Yeah, the wasm ... end blocks aren't especially beautiful; the alternative is simply to allow the wasm instructions inline without the surrounding block; the high-order bit, I think, is not redefining core wasm instructions to be similar-but-slightly-different.

So for the looping block idea: is the idea that the memory-to-sequence instruction itself defines the block? That could certainly work, I think. I liked reusing the lambdas b/c I think we'd need them for independent reasons, but perhaps the essential difference here is how they are treated by the rewrite rules; lifting/lowering bodies get rewritten/fused; allocator functions don't.

Agreed that lifting/lowering have to be designed in tandem, but I was trying to keep the post at least somewhat byte-sized and digestible.

jgravelle-google · 2019-09-24T21:28:57Z

What I wound up doing for the wasm instructions in my polyfill was just reimplement them as add and load. Not elegant either but was the quickest thing to do.
We could also potentially have the wasm ... end blocks be an encoding detail, where for any instr that's part of the subset we support, we duplicate the text format, and then encode it in the binary as some start_wasm sentinel.
Ok that's compelling enough that I'll take it to that thread.

it's possible that this would feel arbitrary enough to motivate a more-specialized instruction that was guaranteed to map to a memcpy

Yeah, in the same way that string-to-mem + mem-to-string is very clearly optimizable to memcpy (ish), seq-to-mem + mem-to-seq would be a way of making it clear that that works. We just also need a more general primitive. Which order we ship them in is less important so long as we design both to the point where we're confident.

I was trying to keep the post at least somewhat byte-sized and digestible.

This sounds like a great document for the working notes :D
Which I'd thought about doing this as, but figured we should get something like consensus first.
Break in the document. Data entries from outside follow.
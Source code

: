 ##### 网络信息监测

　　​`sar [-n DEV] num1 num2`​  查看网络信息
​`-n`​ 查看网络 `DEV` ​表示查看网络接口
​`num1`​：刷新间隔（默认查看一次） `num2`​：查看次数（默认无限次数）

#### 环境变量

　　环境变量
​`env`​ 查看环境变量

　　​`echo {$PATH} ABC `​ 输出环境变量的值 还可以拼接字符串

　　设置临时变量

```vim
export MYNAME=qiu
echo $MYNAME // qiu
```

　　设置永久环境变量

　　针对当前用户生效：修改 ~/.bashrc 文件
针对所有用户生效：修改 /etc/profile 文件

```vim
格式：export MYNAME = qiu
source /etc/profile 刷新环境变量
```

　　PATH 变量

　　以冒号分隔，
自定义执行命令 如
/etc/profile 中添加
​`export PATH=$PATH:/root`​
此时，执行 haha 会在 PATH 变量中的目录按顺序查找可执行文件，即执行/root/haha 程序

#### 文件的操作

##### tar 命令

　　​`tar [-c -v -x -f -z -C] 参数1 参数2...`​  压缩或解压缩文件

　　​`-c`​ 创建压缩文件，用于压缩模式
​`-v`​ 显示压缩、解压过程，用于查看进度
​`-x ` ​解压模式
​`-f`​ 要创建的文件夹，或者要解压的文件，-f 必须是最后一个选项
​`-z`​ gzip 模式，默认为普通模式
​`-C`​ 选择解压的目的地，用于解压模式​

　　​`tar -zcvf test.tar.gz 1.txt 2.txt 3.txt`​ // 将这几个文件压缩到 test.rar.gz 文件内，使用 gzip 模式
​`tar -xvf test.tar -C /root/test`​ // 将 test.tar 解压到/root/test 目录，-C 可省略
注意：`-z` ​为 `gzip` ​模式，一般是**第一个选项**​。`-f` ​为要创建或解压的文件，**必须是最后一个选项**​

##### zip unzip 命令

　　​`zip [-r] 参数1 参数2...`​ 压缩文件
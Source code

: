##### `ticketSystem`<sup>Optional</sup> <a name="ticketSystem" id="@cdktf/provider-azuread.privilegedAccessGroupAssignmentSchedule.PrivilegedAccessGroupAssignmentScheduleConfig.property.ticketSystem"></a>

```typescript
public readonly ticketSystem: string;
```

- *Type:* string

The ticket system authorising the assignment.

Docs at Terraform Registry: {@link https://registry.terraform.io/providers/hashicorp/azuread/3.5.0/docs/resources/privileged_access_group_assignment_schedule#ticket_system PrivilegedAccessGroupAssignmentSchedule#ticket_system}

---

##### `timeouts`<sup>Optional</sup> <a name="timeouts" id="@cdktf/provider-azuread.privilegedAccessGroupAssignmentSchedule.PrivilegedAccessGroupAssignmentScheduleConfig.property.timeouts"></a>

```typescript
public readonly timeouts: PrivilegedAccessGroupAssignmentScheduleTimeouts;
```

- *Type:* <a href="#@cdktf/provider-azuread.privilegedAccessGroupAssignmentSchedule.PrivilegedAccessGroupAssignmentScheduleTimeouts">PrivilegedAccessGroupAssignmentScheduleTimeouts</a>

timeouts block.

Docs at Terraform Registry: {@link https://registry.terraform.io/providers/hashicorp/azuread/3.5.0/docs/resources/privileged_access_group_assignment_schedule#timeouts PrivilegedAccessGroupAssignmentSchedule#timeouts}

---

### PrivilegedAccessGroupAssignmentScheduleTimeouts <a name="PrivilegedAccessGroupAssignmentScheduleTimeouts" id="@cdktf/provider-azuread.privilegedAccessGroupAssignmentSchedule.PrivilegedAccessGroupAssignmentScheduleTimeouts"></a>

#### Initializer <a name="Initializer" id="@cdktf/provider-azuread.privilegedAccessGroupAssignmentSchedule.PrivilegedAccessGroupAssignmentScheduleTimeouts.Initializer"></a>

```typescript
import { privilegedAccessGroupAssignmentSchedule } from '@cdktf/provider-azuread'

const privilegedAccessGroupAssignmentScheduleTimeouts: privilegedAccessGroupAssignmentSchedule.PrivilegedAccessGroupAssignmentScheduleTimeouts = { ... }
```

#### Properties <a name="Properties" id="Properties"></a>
It sounds like we have some vaguely converging ideas though. But yeah I predict we will wind up with a note document with something like 5-10 examples here and that should help.

jgravelle-google · 2019-09-25T17:06:54Z

A question I have is, are there other data structures that should map to sequences?

Stacks and queues should, but their internal memory layout is (probably) similar to a vector. (Hash)Maps are a collection, but need to store a key associated with each element.

Do we want to pass sets across an interface? Does it make sense to convert from set to (say) vector?
If yes, the same principles apply as a linked list, where we may not expect things to be fast and can always fall back to constructing a value by repeatedly calling an add_elem export. A sample implementation of a set could model the data as a tree. If the tree is stored as explicitly-modeled nodes with pointers to their children, the data is spread out and we can't expect any magic. If the tree is stored as implicitly-modeled nodes, then we may be able to read the data out (in some order) with a contiguous memcpy, but in order to maintain the tree invariants if we write data back in, we need to call exports.

Writing this out, I think the question of "should we let people publish an API that takes collections and call it with the wrong kind of thing?" is answered with "how could we even stop them in theory?"

Are there other ways of laying out data in memory aside from contiguously, or spread out with pointers?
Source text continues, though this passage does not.